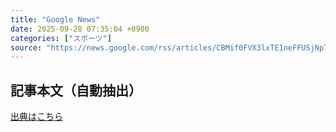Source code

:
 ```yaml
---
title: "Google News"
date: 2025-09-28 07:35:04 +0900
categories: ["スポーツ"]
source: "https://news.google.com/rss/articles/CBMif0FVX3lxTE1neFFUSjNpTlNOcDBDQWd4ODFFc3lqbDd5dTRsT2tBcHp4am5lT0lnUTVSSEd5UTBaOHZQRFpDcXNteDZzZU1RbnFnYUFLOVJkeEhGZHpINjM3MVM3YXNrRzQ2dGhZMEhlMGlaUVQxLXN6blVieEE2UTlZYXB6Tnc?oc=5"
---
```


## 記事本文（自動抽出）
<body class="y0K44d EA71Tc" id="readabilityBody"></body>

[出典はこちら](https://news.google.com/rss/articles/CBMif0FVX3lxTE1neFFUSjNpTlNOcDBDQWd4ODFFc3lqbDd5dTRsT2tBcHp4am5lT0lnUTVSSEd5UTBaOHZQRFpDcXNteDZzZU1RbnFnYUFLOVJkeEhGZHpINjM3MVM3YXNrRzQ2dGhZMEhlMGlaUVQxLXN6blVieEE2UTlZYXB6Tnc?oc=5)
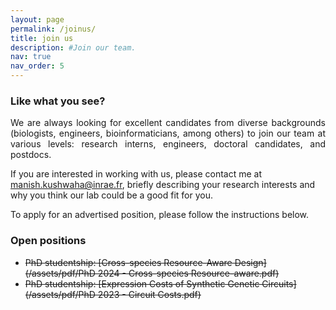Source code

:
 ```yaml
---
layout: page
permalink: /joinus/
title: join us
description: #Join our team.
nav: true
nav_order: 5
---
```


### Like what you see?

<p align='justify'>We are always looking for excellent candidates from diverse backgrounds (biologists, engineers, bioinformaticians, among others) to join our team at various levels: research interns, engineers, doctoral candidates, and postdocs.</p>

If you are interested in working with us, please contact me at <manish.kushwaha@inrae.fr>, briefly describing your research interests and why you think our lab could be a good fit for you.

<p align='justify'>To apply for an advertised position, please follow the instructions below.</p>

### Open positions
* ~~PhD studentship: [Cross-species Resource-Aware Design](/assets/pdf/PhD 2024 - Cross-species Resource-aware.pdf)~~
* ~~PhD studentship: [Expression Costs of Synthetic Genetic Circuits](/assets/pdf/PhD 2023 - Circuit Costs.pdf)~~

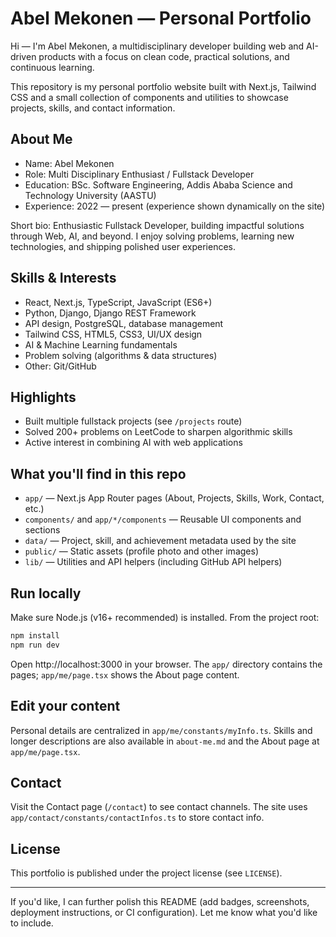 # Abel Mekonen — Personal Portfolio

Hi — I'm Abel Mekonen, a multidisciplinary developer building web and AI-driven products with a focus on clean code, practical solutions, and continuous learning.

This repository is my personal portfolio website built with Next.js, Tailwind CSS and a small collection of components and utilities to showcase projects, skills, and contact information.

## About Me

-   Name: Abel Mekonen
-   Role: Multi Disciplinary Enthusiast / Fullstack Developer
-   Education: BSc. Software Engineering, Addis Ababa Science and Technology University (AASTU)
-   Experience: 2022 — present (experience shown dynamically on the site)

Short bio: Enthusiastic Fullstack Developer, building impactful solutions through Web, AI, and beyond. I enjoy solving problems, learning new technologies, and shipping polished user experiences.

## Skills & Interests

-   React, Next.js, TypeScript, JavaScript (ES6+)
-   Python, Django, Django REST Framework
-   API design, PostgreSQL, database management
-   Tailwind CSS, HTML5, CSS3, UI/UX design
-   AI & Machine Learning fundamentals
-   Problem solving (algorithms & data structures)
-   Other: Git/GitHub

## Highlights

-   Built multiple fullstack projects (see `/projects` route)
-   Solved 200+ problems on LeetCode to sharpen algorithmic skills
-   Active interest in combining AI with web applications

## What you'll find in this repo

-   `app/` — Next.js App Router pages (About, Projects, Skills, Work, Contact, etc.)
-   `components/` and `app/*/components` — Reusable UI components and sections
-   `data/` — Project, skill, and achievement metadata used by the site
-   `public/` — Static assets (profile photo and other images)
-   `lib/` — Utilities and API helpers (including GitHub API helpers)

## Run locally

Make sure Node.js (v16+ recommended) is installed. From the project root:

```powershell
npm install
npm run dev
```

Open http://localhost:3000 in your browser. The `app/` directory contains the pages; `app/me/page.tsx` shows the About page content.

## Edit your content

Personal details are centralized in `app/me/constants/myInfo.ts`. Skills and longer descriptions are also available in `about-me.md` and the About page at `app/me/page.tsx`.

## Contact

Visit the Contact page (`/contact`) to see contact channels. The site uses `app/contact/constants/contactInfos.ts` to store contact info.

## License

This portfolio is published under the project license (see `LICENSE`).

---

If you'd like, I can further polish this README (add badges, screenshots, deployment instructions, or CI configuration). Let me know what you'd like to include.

##############################

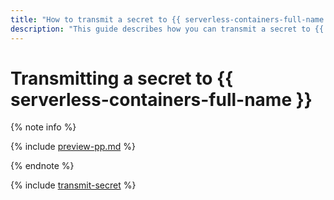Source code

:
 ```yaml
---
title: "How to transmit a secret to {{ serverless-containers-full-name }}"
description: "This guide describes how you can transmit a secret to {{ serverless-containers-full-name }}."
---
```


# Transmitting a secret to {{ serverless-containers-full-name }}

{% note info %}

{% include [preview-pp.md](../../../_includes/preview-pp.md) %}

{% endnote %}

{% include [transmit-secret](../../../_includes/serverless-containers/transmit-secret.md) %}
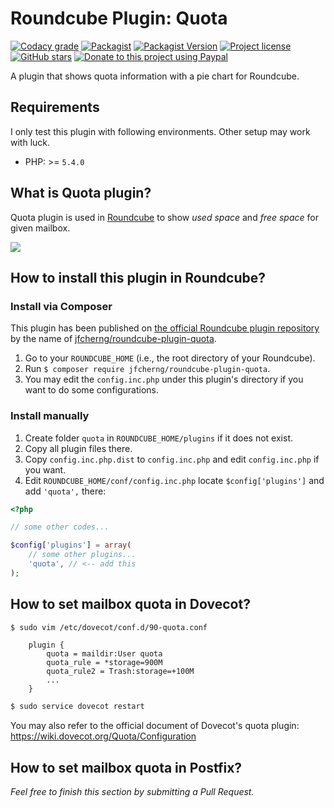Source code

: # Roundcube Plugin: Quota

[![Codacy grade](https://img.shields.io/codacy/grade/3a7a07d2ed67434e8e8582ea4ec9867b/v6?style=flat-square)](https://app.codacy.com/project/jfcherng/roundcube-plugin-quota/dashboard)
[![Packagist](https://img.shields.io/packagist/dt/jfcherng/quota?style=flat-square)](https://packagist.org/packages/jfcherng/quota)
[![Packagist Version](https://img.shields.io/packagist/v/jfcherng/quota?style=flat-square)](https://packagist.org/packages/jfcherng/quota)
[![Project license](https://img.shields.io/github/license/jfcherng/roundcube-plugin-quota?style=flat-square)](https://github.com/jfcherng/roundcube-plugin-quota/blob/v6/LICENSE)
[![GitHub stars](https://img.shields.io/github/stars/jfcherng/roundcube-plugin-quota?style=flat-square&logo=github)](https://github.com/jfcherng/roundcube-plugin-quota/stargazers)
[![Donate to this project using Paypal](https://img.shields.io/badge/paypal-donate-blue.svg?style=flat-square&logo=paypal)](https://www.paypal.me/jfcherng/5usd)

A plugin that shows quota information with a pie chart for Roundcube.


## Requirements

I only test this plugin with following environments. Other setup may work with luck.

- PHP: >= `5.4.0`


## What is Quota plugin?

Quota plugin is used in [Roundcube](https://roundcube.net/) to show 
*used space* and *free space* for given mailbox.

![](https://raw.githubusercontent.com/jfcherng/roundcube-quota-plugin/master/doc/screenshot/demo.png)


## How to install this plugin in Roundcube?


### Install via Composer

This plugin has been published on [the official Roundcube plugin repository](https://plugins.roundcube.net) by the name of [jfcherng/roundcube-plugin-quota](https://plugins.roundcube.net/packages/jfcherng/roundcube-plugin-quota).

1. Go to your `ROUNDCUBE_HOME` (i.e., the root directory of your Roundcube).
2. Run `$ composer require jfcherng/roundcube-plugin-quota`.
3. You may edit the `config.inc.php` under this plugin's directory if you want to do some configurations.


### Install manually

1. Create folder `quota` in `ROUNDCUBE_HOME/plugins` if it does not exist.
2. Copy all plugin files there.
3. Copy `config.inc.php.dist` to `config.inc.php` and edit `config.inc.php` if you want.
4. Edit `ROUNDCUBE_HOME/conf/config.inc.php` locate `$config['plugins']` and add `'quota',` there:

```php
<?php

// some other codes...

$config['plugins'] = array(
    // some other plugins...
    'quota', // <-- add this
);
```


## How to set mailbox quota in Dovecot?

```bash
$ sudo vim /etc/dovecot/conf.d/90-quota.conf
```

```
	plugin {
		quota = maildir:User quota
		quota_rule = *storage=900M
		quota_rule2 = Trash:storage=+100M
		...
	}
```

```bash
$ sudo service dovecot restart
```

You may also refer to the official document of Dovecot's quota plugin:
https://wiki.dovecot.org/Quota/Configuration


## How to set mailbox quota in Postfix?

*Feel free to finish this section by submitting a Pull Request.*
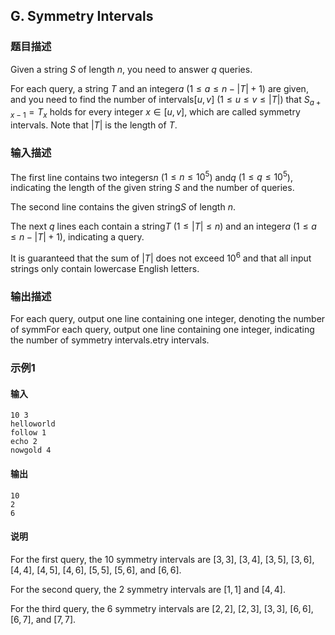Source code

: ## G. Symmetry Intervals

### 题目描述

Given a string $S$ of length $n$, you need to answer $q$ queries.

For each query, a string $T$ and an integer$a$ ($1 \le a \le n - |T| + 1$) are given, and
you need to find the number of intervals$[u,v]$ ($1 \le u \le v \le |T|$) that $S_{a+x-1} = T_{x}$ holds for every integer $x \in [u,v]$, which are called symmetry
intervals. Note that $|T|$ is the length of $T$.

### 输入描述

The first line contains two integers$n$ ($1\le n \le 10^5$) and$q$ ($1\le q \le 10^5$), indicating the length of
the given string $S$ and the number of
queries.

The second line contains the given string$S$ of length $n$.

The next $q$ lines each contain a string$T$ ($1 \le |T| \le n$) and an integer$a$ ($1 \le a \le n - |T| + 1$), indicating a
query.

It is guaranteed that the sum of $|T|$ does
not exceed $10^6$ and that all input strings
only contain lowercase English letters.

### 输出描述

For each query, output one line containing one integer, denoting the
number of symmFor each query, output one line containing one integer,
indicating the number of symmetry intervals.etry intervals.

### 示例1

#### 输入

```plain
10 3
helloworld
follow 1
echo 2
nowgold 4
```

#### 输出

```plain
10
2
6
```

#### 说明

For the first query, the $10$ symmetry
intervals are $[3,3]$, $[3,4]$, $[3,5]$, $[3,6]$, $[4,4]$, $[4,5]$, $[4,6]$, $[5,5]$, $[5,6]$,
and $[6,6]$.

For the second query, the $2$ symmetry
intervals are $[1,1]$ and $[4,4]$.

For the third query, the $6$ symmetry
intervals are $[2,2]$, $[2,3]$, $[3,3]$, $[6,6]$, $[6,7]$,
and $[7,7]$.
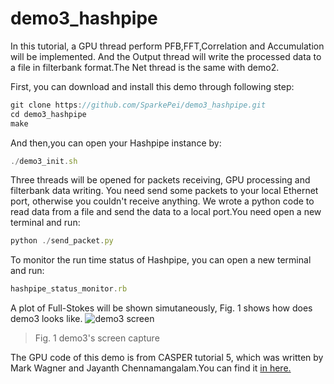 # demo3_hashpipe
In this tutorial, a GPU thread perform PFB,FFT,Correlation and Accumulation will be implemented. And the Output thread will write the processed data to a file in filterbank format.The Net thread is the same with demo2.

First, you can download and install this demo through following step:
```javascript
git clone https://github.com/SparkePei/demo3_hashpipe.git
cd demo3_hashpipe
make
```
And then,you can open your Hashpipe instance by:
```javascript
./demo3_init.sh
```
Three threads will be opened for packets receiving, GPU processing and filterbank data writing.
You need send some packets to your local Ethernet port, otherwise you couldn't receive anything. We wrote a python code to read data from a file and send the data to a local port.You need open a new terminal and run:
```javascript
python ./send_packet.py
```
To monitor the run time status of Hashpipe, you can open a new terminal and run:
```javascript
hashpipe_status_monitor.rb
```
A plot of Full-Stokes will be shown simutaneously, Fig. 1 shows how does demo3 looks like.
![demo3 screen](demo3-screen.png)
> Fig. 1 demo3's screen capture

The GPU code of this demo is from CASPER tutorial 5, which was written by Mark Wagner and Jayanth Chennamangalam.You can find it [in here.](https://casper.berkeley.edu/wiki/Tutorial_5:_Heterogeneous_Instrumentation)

##############################

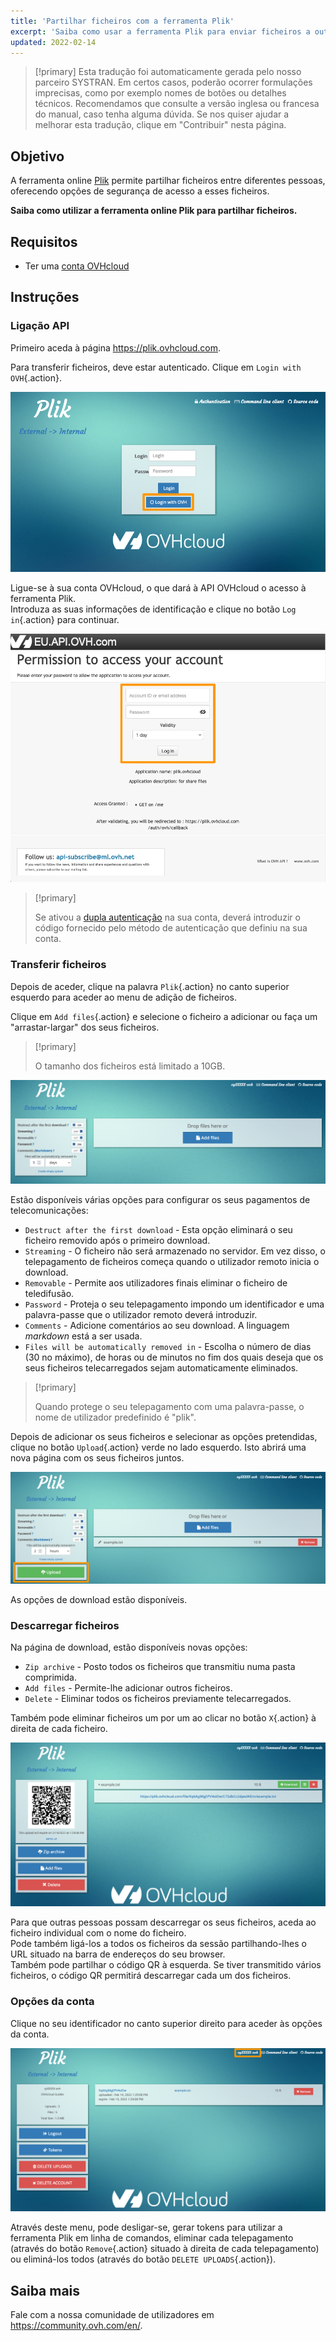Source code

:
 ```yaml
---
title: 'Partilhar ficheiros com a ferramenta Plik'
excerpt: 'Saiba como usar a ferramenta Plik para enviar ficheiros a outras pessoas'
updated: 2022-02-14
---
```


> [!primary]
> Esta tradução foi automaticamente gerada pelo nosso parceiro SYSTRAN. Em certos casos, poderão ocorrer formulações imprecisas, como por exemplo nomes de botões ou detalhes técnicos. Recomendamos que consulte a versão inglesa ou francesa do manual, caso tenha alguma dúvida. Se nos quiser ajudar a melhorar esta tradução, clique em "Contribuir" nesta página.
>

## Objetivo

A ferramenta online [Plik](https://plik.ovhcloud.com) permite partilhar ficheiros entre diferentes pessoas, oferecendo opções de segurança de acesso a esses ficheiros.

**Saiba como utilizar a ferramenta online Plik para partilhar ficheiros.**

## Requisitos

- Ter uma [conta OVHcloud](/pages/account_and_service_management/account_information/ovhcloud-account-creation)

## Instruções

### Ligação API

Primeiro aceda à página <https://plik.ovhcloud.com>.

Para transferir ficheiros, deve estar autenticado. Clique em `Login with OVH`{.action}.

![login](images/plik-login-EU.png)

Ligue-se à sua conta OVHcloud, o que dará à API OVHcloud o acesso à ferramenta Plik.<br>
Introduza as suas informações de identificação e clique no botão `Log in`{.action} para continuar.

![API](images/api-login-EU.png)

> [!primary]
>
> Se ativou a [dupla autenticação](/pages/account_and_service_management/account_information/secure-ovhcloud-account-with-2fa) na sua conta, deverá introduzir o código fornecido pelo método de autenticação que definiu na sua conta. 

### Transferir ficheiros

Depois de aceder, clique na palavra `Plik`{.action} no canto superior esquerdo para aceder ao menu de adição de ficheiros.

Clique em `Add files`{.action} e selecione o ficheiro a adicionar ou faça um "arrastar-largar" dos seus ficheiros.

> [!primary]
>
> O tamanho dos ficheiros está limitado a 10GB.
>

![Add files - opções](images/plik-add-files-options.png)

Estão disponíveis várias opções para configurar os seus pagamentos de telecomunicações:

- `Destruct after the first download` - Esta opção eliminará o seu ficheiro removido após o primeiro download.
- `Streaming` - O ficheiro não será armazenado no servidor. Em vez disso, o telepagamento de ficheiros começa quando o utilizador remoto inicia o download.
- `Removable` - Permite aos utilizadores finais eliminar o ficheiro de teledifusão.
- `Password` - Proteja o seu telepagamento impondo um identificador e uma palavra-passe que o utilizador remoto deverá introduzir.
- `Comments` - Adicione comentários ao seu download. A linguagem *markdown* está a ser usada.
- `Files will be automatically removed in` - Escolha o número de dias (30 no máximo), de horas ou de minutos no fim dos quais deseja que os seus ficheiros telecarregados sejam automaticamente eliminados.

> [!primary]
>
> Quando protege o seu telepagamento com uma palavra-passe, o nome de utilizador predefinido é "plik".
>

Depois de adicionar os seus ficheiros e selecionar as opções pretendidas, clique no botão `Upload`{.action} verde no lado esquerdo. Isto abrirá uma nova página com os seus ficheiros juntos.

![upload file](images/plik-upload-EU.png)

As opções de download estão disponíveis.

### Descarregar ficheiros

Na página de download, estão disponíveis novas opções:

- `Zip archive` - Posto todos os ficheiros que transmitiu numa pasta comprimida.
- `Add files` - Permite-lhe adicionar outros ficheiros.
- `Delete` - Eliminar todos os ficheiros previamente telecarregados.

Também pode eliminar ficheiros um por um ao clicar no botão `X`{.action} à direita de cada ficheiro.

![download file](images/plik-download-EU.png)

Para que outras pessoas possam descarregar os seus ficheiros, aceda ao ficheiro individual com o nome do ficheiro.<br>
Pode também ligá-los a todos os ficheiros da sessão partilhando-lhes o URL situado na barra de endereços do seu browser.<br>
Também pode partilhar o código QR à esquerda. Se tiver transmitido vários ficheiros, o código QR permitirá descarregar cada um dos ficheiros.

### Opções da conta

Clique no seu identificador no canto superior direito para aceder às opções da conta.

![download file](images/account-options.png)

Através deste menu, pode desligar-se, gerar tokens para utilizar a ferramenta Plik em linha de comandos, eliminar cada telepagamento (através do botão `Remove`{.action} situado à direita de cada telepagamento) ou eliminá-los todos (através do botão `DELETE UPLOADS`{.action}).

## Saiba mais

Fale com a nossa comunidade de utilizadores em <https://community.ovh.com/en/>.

##############################

▶ _Prompt_: From the entries above, extract only the lines running from the one containing "Introduza as suas" through the one containing "inicia o download.", inclusive.

▶ _Result below_:
Introduza as suas informações de identificação e clique no botão `Log in`{.action} para continuar.

![API](images/api-login-EU.png)

> [!primary]
>
> Se ativou a [dupla autenticação](/pages/account_and_service_management/account_information/secure-ovhcloud-account-with-2fa) na sua conta, deverá introduzir o código fornecido pelo método de autenticação que definiu na sua conta. 

### Transferir ficheiros

Depois de aceder, clique na palavra `Plik`{.action} no canto superior esquerdo para aceder ao menu de adição de ficheiros.

Clique em `Add files`{.action} e selecione o ficheiro a adicionar ou faça um "arrastar-largar" dos seus ficheiros.

> [!primary]
>
> O tamanho dos ficheiros está limitado a 10GB.
>

![Add files - opções](images/plik-add-files-options.png)

Estão disponíveis várias opções para configurar os seus pagamentos de telecomunicações:

- `Destruct after the first download` - Esta opção eliminará o seu ficheiro removido após o primeiro download.
- `Streaming` - O ficheiro não será armazenado no servidor. Em vez disso, o telepagamento de ficheiros começa quando o utilizador remoto inicia o download.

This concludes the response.